Elsa González Padrón, su esposa, cuenta que trató de contratar a un abogado que reclame un abogado para que mejoren sus condiciones de vida. Ningún letrado ha querido hasta ahora asumir ese trabajo.
En una prisión cercana, en la vecina provincia de Camagüey, otro periodista, Juan Carlos Herrera (condenado a 20 años), escuchó en silencio en su calabozo esta advertencia que le hizo el Mayor R. Salgado: «Las personas que actúan como tú pueden amanecer ahorcados o degollados en una celda».
La prensa independiente reporta todos los días episodios que evidencian el recrudecimiento de la represión contra los informadores arrestados y juzgados en los procesos circenses de la Primavera Negra de 2003.
Viernes
Foto del hispanista adolescente
No sé si cuando me vuelva a encontrar con el notable hispanista búlgaro Rumen Stoyanov, lleno ahora de medallas y títulos académicos, podremos recordar sus aventuras con el idioma español en la Escuela de Letras de La Habana y el estoicismo con que aceptó el estruendoso y agobiante humor cubano.
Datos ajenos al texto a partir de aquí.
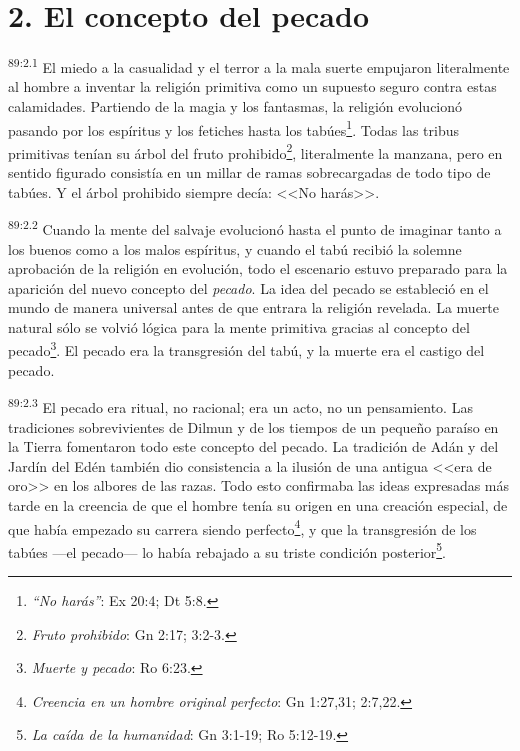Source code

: \documentclass[twoside, 11pt]{book}
\begin{document}
\section*{2. El concepto del pecado}
\par
\textsuperscript{89:2.1} El miedo a la casualidad y el terror a la mala suerte empujaron literalmente al hombre a inventar la religión primitiva como un supuesto seguro contra estas calamidades. Partiendo de la magia y los fantasmas, la religión evolucionó pasando por los espíritus y los fetiches hasta los tabúes\footnote{\textit{``No harás''}: Ex 20:4; Dt 5:8.}. Todas las tribus primitivas tenían su árbol del fruto prohibido\footnote{\textit{Fruto prohibido}: Gn 2:17; 3:2-3.}, literalmente la manzana, pero en sentido figurado consistía en un millar de ramas sobrecargadas de todo tipo de tabúes. Y el árbol prohibido siempre decía: <<No harás>>.

\par
\textsuperscript{89:2.2} Cuando la mente del salvaje evolucionó hasta el punto de imaginar tanto a los buenos como a los malos espíritus, y cuando el tabú recibió la solemne aprobación de la religión en evolución, todo el escenario estuvo preparado para la aparición del nuevo concepto del \textit{pecado}. La idea del pecado se estableció en el mundo de manera universal antes de que entrara la religión revelada. La muerte natural sólo se volvió lógica para la mente primitiva gracias al concepto del pecado\footnote{\textit{Muerte y pecado}: Ro 6:23.}. El pecado era la transgresión del tabú, y la muerte era el castigo del pecado.

\par
\textsuperscript{89:2.3} El pecado era ritual, no racional; era un acto, no un pensamiento. Las tradiciones sobrevivientes de Dilmun y de los tiempos de un pequeño paraíso en la Tierra fomentaron todo este concepto del pecado. La tradición de Adán y del Jardín del Edén también dio consistencia a la ilusión de una antigua <<era de oro>> en los albores de las razas. Todo esto confirmaba las ideas expresadas más tarde en la creencia de que el hombre tenía su origen en una creación especial, de que había empezado su carrera siendo perfecto\footnote{\textit{Creencia en un hombre original perfecto}: Gn 1:27,31; 2:7,22.}, y que la transgresión de los tabúes ---el pecado--- lo había rebajado a su triste condición posterior\footnote{\textit{La caída de la humanidad}: Gn 3:1-19; Ro 5:12-19.}.
\end{document}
Ignoro cómo se podrá comunicar con sus antiguos condiscípulos. Es también un especialista en la lengua portuguesa y la cultura brasileña que escribe poemas en español y tradujo a su idioma Cien años de soledad, varias obras de Borges y Cortázar y, al menos, un par de novelas de Alejo Carpentier.
Vivió casi dos décadas en aquel continente, pero han pasado muchos años desde las clases de Literatura Universal de la profesora Camila Enríquez Ureña bajo el resplandor de la tarde. ¿Habrá salvado Stoyanov su memoria del tiempo en que se convirtió para los estudiantes criollos, el profesorado y la empleomanía en Rumén Darío, un descendiente europeo del bardo nicaragüense. Stoyanov fue un estudiante entregado y a tiempo completo. Sus compañeros lo sometían al castigo de hablar en argot habanero a toda velocidad, para demostrarle las dimensiones de su limitación con la lengua de Cervantes.
«¿Quién es el último?», preguntaba el joven búlgaro en un español impecable en la fila de la cafetería. «Etequetacatrá», respondía alguien. Stoyanov debía esperar unos minutos la traducción: «Éste que está acá atrás». Nunca sobraron más eses y sobraron más jotas en la jerga estudiantil de los aspirantes a escritores, críticos y profesores que para entablar un diálogo con el entonces joven de Sofía, que -como ha demostrado con la vida- podría desentrañar luego con su talento todas las magias del realismo y las densidades y alturas de Borges y Cortázar.
Eran los años 60, cuando ninguno de aquellos estudiantes, ni el mismo Rumen, que había leído muy bien a su falso e ilustre pariente centroamericano, sabían que, de verdad, la juventud es un divino tesoro que suele irse para no volver.